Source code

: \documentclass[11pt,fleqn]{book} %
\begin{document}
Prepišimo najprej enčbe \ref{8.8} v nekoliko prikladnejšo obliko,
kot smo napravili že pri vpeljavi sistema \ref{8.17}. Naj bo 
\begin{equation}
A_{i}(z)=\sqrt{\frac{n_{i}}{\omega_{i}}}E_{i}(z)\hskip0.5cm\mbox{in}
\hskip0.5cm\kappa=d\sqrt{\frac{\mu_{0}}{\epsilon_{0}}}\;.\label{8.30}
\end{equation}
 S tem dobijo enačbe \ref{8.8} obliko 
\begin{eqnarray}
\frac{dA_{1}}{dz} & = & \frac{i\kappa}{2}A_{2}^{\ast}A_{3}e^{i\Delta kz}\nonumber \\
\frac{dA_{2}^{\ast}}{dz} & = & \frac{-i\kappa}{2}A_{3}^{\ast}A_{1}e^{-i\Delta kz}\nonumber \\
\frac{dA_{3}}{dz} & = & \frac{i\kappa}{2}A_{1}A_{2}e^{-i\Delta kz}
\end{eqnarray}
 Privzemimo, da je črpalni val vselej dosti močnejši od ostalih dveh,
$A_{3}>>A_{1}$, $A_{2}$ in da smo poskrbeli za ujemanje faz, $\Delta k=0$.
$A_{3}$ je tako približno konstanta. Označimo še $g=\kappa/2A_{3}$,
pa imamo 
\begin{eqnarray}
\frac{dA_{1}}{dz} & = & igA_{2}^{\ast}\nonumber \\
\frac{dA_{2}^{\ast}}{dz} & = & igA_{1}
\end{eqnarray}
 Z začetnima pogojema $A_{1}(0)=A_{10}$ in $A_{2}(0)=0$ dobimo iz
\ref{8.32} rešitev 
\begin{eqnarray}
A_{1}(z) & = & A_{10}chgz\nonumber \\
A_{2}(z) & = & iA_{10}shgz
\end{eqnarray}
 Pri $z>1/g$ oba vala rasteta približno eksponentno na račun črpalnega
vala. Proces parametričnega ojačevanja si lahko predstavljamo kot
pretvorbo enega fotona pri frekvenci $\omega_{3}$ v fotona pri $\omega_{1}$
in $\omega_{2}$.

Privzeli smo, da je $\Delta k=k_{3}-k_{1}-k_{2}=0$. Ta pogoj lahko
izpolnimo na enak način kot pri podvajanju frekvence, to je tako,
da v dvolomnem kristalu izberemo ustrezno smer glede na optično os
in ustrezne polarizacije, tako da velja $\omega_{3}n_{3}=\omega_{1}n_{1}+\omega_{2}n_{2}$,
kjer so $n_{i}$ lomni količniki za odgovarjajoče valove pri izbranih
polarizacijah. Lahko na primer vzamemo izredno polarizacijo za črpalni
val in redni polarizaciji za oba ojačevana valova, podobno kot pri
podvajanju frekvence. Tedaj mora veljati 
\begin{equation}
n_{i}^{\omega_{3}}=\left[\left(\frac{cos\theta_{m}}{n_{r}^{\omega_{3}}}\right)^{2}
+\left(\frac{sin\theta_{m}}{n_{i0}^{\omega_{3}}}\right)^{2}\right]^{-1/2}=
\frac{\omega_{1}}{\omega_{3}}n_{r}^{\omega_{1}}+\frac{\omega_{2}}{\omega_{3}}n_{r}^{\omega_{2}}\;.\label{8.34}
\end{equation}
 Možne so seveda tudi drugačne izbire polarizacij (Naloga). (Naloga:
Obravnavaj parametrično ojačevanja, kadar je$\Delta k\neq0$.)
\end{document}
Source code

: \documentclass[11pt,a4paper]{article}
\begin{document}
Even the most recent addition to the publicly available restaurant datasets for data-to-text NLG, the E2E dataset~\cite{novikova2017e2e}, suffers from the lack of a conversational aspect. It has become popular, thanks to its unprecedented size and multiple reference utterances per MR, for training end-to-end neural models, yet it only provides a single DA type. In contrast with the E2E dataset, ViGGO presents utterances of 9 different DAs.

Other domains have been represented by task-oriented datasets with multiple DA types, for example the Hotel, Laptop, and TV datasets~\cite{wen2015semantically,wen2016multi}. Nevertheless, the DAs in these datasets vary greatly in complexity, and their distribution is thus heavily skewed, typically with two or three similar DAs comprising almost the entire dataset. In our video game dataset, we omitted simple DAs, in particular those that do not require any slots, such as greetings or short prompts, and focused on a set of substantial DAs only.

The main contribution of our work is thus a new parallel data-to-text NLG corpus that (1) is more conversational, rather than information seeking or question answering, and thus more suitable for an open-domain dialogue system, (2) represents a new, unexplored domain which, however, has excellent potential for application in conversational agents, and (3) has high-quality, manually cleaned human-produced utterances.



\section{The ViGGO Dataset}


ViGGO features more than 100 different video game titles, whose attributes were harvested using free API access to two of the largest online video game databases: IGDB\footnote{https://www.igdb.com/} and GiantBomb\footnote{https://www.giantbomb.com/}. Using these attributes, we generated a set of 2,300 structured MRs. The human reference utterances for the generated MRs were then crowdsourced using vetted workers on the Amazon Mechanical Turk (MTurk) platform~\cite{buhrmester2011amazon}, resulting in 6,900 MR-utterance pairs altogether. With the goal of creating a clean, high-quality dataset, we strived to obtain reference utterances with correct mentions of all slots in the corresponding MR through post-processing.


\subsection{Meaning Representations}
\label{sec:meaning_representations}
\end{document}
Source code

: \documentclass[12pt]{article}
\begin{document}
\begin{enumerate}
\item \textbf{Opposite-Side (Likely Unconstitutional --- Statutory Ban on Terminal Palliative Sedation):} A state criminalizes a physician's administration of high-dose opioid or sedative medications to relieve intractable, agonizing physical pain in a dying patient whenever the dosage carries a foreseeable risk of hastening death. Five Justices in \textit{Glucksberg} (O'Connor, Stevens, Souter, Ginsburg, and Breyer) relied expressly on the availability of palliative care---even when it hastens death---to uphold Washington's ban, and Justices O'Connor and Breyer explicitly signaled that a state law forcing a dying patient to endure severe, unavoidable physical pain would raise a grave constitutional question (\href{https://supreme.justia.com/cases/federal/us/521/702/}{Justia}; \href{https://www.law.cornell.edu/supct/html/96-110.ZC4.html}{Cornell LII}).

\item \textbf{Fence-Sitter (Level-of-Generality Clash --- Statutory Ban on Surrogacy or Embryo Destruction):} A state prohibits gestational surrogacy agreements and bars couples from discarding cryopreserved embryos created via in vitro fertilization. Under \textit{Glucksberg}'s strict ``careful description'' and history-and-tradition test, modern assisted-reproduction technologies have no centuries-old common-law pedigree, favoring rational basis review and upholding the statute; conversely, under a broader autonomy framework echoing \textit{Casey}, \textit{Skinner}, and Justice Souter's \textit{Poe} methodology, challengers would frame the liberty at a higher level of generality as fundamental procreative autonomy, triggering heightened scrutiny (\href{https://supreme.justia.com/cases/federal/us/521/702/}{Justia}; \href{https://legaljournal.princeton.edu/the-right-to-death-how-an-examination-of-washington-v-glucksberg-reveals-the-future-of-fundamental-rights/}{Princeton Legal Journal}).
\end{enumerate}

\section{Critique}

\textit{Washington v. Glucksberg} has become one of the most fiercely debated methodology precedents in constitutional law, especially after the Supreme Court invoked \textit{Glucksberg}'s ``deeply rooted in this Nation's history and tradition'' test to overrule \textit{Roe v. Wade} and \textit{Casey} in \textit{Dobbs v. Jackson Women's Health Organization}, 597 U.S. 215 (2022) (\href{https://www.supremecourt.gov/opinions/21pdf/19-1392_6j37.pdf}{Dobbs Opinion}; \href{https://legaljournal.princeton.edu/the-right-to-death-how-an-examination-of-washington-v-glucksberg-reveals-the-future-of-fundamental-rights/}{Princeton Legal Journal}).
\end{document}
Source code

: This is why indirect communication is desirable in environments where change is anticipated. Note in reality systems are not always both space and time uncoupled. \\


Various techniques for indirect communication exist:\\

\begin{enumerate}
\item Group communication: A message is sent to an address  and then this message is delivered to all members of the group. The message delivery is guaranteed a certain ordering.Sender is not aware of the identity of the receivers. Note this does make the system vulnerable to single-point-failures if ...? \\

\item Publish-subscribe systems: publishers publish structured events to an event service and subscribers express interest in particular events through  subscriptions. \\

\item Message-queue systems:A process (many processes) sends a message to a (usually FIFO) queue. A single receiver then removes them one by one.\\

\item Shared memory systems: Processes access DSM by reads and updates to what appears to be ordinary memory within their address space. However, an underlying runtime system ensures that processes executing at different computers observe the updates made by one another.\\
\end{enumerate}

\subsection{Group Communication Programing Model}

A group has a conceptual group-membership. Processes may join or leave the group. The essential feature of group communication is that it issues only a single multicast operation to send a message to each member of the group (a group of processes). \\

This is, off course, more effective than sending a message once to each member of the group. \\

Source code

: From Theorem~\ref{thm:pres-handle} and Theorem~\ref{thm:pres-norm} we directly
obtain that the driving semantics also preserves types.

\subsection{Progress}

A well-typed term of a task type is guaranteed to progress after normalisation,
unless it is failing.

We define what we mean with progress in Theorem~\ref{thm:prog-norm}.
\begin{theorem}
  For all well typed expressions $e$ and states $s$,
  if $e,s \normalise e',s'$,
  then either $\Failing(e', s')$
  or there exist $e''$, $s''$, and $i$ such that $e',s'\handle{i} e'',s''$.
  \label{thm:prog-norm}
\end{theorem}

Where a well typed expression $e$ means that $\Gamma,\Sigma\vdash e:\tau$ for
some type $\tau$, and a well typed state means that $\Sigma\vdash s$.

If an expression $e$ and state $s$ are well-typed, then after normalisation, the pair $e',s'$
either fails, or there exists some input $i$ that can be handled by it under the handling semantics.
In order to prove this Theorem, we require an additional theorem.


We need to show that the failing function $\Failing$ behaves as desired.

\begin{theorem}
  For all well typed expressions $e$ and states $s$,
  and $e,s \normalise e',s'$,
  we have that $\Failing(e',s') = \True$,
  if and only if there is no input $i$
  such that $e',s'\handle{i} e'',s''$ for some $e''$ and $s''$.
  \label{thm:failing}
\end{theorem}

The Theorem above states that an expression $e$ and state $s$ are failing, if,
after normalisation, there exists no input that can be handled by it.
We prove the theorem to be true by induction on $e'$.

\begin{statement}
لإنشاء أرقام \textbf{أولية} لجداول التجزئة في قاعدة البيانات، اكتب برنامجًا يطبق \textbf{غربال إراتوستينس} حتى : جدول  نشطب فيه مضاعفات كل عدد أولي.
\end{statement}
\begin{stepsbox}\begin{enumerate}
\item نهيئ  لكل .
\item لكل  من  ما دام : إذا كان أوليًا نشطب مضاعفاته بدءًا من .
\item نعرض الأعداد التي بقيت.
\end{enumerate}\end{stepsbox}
══════════
Every line from the one containing "الأعداد التي بقيت." to the final line of the listing above should be set down exactly, with nothing added.

## [Response area]
\item نعرض الأعداد التي بقيت.
\end{enumerate}\end{stepsbox}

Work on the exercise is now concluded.